REQUIRED ACTION →
With all pictures omitted, return verbatim the lines from the beginning of the records below through the line containing "And say unto".

ENTRIES SHOWN →

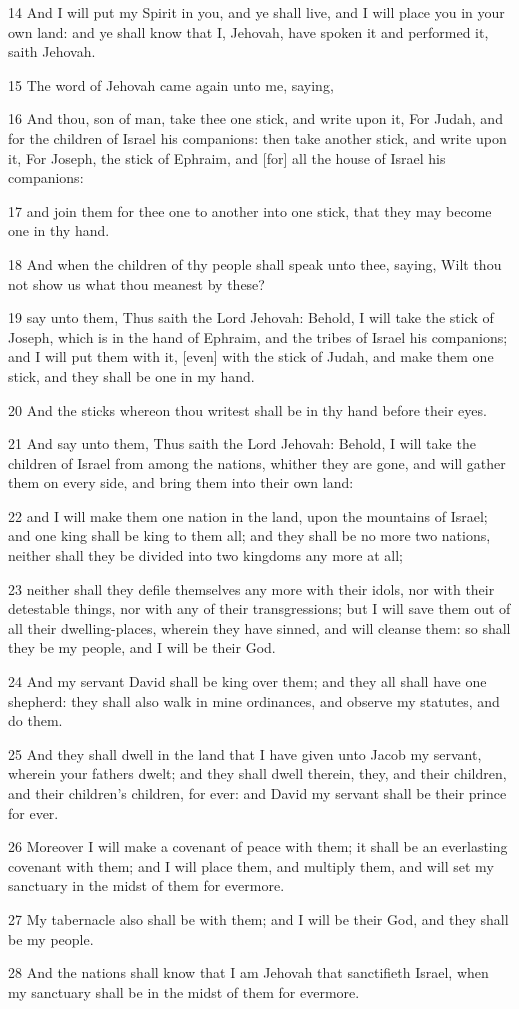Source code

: \par 14 And I will put my Spirit in you, and ye shall live, and I will place you in your own land: and ye shall know that I, Jehovah, have spoken it and performed it, saith Jehovah.
\par 15 The word of Jehovah came again unto me, saying,
\par 16 And thou, son of man, take thee one stick, and write upon it, For Judah, and for the children of Israel his companions: then take another stick, and write upon it, For Joseph, the stick of Ephraim, and [for] all the house of Israel his companions:
\par 17 and join them for thee one to another into one stick, that they may become one in thy hand.
\par 18 And when the children of thy people shall speak unto thee, saying, Wilt thou not show us what thou meanest by these?
\par 19 say unto them, Thus saith the Lord Jehovah: Behold, I will take the stick of Joseph, which is in the hand of Ephraim, and the tribes of Israel his companions; and I will put them with it, [even] with the stick of Judah, and make them one stick, and they shall be one in my hand.
\par 20 And the sticks whereon thou writest shall be in thy hand before their eyes.
\par 21 And say unto them, Thus saith the Lord Jehovah: Behold, I will take the children of Israel from among the nations, whither they are gone, and will gather them on every side, and bring them into their own land:
\par 22 and I will make them one nation in the land, upon the mountains of Israel; and one king shall be king to them all; and they shall be no more two nations, neither shall they be divided into two kingdoms any more at all;
\par 23 neither shall they defile themselves any more with their idols, nor with their detestable things, nor with any of their transgressions; but I will save them out of all their dwelling-places, wherein they have sinned, and will cleanse them: so shall they be my people, and I will be their God.
\par 24 And my servant David shall be king over them; and they all shall have one shepherd: they shall also walk in mine ordinances, and observe my statutes, and do them.
\par 25 And they shall dwell in the land that I have given unto Jacob my servant, wherein your fathers dwelt; and they shall dwell therein, they, and their children, and their children's children, for ever: and David my servant shall be their prince for ever.
\par 26 Moreover I will make a covenant of peace with them; it shall be an everlasting covenant with them; and I will place them, and multiply them, and will set my sanctuary in the midst of them for evermore.
\par 27 My tabernacle also shall be with them; and I will be their God, and they shall be my people.
\par 28 And the nations shall know that I am Jehovah that sanctifieth Israel, when my sanctuary shall be in the midst of them for evermore.


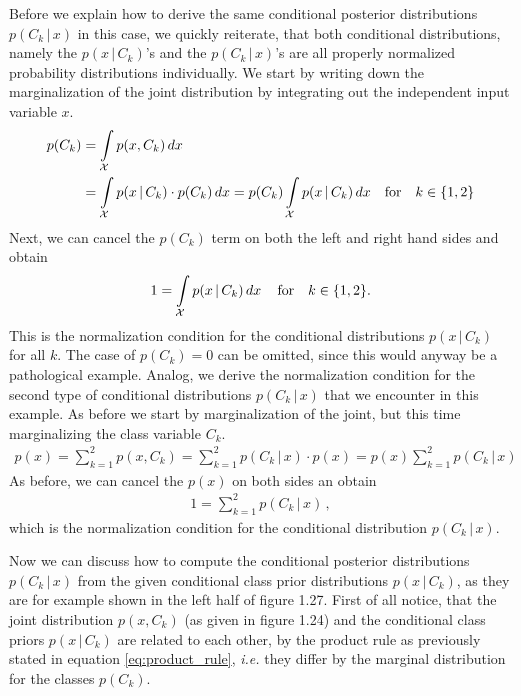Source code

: \documentclass[11pt, DINA4, fleqn]{amsart}
\begin{document}
Before we explain how to derive the same conditional posterior distributions $p(C_k \, | \, x)$ in this case, we quickly reiterate, that both conditional distributions, namely the $p(x \, | \, C_k)$'s and the $p(C_k \, | \, x)$'s are all properly normalized probability distributions individually.
We start by writing down the marginalization of the joint distribution by integrating out the independent input variable $x$.
\begin{align}
p(C_k) &= \int\displaylimits_{\mathcal{X}} p(x, C_k) \, dx \\
&= \int\displaylimits_{\mathcal{X}} p(x \, | \, C_k) \cdot p(C_k) \, dx
= p(C_k) \int\displaylimits_{\mathcal{X}} p(x \, | \, C_k) \, dx \quad \text{for} \quad k\in\{1, 2\}
\end{align}
Next, we can cancel the $p(C_k)$ term on both the left and right hand sides and obtain
\begin{align}
1 = \int\displaylimits_{\mathcal{X}} p(x \, | \, C_k) \, dx \, \quad \text{for} \quad k\in\{1, 2\} .
\end{align}
This is the normalization condition for the conditional distributions $p(x \, | \, C_k)$ for all $k$.
The case of $p(C_k) = 0$ can be omitted, since this would anyway be a pathological example.
Analog, we derive the normalization condition for the second type of conditional distributions $p(C_k \, | \, x)$ that we encounter in this example. As before we start by marginalization of the joint, but this time marginalizing the class variable $C_k$.
\begin{align}
p(x) = \sum_{k = 1}^{2} p(x, C_k) = \sum_{k = 1}^{2} p(C_k \, | \, x) \cdot p(x) = p(x)\sum_{k = 1}^{2} p(C_k \, | \, x)
\end{align}
As before, we can cancel the $p(x)$ on both sides an obtain
\begin{align}
1 = \sum_{k = 1}^{2} p(C_k \, | \, x) \, ,
\end{align}
which is the normalization condition for the conditional distribution $p(C_k \, | \, x)$.

Now we can discuss how to compute the conditional posterior distributions $p(C_k \, | \, x)$ from the given conditional class prior distributions $p(x \, | \, C_k)$, as they are for example shown in the left half of figure 1.27.
First of all notice, that the joint distribution $p(x, C_k)$ (as given in figure 1.24) and the conditional class priors $p(x \, | \, C_k)$ are related to each other, by the product rule as previously stated in equation \eqref{eq:product_rule}, \textit{i.e.} they differ by the marginal distribution for the classes $p(C_k)$.
\end{document}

ANSWER TO THE PROBLEM →
Source code

: \par 14 And I will put my Spirit in you, and ye shall live, and I will place you in your own land: and ye shall know that I, Jehovah, have spoken it and performed it, saith Jehovah.
\par 15 The word of Jehovah came again unto me, saying,
\par 16 And thou, son of man, take thee one stick, and write upon it, For Judah, and for the children of Israel his companions: then take another stick, and write upon it, For Joseph, the stick of Ephraim, and [for] all the house of Israel his companions:
\par 17 and join them for thee one to another into one stick, that they may become one in thy hand.
\par 18 And when the children of thy people shall speak unto thee, saying, Wilt thou not show us what thou meanest by these?
\par 19 say unto them, Thus saith the Lord Jehovah: Behold, I will take the stick of Joseph, which is in the hand of Ephraim, and the tribes of Israel his companions; and I will put them with it, [even] with the stick of Judah, and make them one stick, and they shall be one in my hand.
\par 20 And the sticks whereon thou writest shall be in thy hand before their eyes.
\par 21 And say unto them, Thus saith the Lord Jehovah: Behold, I will take the children of Israel from among the nations, whither they are gone, and will gather them on every side, and bring them into their own land:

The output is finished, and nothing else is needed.